## TASK STATEMENT
When the line containing "que se pueden" appears in the entries below, begin printing there and stop after the line containing "experimentales. Un ejemplo"; print each of those lines exactly and no other line.

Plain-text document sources
= Beginning of Section =

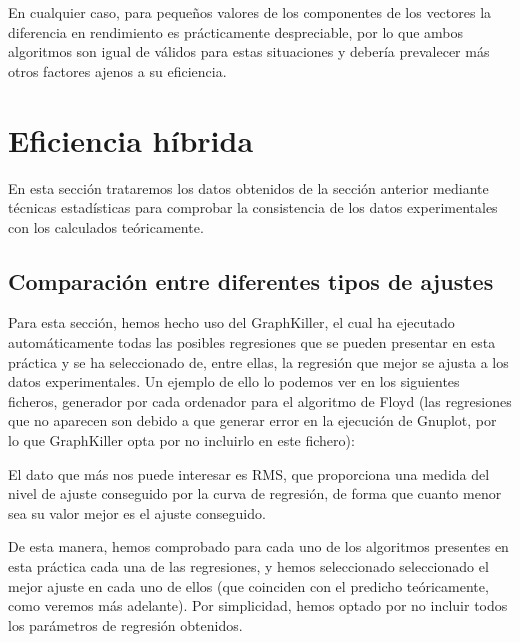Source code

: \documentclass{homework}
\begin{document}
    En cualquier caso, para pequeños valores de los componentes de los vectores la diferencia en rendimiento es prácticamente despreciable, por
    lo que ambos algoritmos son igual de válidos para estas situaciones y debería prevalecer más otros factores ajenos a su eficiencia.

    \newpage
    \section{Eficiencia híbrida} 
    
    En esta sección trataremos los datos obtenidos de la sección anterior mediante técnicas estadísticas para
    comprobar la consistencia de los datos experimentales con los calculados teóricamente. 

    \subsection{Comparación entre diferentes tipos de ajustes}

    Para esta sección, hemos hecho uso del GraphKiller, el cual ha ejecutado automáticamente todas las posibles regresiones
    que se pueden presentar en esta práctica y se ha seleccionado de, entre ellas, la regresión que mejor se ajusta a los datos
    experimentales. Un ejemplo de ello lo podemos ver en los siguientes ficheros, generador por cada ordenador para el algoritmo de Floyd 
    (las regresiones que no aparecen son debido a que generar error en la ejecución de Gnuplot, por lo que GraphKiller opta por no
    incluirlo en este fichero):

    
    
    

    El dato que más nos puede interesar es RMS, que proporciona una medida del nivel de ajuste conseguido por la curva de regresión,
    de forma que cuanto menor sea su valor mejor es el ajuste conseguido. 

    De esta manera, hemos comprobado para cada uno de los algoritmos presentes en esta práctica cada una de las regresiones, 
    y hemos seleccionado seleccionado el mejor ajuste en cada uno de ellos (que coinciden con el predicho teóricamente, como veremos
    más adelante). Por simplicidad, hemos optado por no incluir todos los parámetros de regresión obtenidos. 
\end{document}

= End of Section =

## RESULT OF THIS TASK
    que se pueden presentar en esta práctica y se ha seleccionado de, entre ellas, la regresión que mejor se ajusta a los datos
    experimentales. Un ejemplo de ello lo podemos ver en los siguientes ficheros, generador por cada ordenador para el algoritmo de Floyd 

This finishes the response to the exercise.